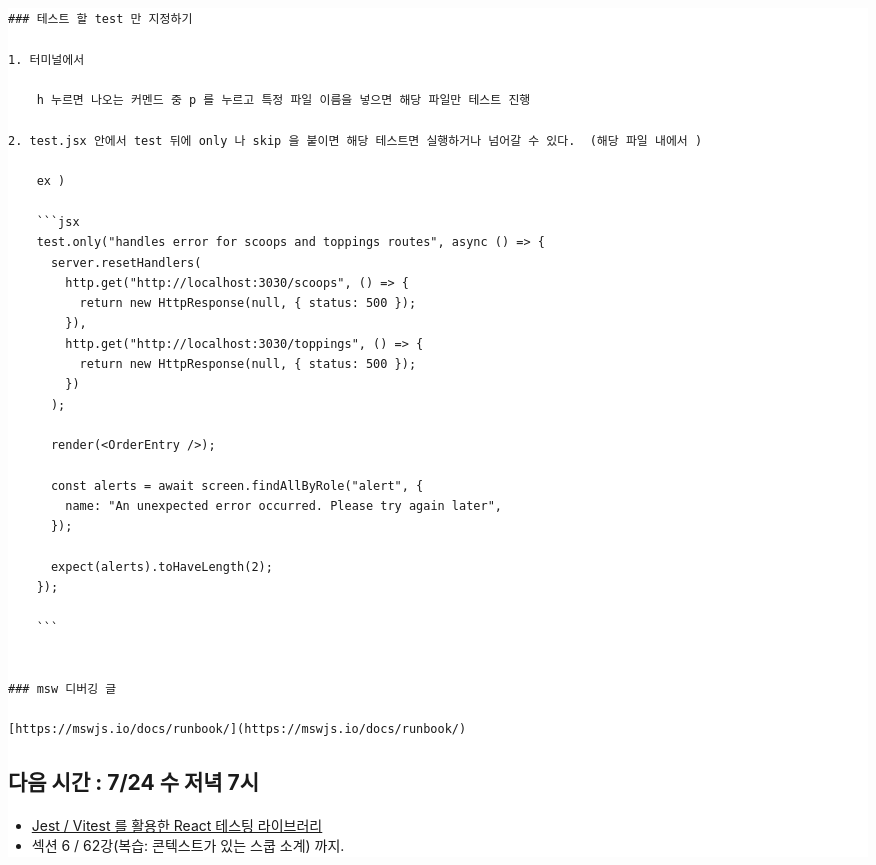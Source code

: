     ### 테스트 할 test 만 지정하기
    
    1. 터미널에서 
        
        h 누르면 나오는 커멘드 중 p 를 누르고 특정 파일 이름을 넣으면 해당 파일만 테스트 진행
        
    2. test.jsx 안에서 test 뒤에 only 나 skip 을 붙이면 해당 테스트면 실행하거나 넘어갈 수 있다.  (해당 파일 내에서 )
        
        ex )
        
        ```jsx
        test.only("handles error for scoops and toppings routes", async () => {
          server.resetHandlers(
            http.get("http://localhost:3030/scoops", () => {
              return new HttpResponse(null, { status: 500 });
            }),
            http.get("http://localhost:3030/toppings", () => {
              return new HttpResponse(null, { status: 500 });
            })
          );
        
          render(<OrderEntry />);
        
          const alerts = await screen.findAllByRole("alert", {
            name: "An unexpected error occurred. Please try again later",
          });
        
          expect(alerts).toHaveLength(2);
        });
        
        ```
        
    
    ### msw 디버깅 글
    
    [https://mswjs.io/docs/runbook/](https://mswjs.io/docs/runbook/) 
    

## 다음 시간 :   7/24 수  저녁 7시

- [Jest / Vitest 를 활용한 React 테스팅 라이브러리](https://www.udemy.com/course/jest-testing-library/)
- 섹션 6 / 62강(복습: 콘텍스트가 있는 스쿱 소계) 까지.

____

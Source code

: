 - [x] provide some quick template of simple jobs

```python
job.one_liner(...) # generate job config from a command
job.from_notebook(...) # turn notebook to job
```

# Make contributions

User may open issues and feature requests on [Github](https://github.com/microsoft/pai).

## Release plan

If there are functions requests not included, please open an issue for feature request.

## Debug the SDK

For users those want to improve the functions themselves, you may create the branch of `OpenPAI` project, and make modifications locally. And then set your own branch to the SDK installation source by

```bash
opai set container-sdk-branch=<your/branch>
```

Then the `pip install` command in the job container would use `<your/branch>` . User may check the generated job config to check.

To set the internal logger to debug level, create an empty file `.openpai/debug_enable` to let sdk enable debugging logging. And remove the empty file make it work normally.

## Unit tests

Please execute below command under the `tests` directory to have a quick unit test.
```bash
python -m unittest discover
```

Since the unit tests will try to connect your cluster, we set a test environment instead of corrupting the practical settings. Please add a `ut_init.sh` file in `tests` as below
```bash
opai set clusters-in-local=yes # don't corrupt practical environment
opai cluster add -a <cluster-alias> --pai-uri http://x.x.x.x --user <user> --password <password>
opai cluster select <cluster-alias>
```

____

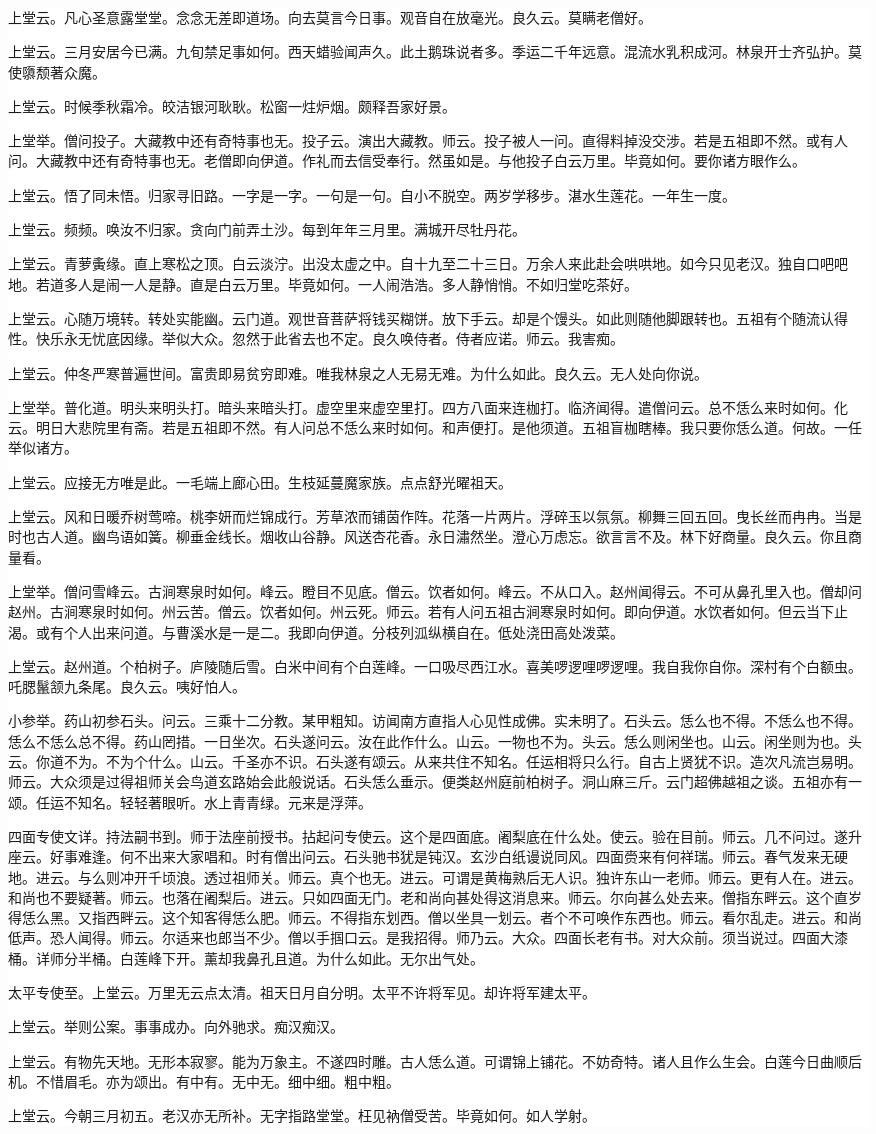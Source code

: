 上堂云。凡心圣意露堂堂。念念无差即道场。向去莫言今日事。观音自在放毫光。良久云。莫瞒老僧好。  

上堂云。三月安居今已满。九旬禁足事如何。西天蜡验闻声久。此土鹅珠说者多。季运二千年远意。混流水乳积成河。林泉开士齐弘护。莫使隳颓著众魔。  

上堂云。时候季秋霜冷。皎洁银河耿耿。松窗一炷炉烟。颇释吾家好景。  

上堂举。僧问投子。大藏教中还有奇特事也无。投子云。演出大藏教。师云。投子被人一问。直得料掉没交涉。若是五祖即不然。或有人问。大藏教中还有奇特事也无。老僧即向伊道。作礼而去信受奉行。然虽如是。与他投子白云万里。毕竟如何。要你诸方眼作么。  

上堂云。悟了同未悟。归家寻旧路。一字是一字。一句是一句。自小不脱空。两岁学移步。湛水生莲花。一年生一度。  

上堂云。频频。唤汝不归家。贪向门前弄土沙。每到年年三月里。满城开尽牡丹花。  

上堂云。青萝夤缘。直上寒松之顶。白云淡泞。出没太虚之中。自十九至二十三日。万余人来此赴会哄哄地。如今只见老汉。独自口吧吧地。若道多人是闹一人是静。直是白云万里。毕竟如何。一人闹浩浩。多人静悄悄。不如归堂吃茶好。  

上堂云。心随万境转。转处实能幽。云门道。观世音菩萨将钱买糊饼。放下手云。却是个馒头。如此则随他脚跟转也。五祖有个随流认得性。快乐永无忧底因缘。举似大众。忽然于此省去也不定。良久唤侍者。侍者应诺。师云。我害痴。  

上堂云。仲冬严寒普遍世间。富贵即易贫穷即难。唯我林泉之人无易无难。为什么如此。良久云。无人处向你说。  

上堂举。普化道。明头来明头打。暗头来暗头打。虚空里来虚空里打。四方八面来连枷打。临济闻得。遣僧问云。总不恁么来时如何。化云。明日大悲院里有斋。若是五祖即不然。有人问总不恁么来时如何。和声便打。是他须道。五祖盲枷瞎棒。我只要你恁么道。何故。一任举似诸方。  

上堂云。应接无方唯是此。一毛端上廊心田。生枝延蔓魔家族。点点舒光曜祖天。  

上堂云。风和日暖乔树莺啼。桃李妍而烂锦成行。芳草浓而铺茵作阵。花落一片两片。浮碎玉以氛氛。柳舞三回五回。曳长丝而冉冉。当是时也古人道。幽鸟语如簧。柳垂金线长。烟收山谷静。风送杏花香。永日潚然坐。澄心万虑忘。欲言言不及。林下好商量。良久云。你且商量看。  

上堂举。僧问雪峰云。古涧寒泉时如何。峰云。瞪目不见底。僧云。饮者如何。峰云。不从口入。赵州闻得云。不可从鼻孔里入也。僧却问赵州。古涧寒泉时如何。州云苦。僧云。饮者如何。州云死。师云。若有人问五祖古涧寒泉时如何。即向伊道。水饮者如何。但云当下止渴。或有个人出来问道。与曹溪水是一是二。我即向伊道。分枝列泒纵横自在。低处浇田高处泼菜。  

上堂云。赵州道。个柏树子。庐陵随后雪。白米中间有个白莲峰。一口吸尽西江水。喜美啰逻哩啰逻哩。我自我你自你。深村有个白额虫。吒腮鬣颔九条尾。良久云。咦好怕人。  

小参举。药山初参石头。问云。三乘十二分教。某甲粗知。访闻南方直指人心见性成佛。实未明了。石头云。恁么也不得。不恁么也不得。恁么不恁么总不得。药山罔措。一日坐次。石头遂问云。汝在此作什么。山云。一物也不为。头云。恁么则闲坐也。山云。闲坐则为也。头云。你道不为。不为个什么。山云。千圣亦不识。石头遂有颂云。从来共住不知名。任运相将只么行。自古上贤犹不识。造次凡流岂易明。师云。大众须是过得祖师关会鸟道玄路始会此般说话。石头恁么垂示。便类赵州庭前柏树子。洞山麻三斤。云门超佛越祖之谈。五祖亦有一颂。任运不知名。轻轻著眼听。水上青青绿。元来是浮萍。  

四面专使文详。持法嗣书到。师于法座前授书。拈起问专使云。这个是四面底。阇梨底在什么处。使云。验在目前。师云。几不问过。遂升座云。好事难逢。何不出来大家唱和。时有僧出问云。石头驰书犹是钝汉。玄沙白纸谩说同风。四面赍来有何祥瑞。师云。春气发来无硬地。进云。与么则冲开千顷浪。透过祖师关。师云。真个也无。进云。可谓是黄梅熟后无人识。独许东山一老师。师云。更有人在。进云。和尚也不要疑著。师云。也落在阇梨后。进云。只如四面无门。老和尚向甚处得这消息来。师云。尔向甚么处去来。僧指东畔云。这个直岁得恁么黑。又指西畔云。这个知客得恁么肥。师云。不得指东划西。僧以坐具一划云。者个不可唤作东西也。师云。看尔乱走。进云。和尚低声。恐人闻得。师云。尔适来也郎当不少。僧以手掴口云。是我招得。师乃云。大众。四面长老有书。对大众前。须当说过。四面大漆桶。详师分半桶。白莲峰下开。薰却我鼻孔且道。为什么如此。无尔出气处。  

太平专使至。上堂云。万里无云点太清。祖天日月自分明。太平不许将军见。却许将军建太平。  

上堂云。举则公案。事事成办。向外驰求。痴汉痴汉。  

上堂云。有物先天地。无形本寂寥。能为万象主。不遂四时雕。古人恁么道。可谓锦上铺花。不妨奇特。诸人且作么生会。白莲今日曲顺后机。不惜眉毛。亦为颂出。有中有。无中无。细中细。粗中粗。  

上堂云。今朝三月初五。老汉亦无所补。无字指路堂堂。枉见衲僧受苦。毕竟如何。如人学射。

____

Directions for this task> Copy every line in the records above that contains the word "file".

Result for this task>
To set the internal logger to debug level, create an empty file `.openpai/debug_enable` to let sdk enable debugging logging. And remove the empty file make it work normally.
Since the unit tests will try to connect your cluster, we set a test environment instead of corrupting the practical settings. Please add a `ut_init.sh` file in `tests` as below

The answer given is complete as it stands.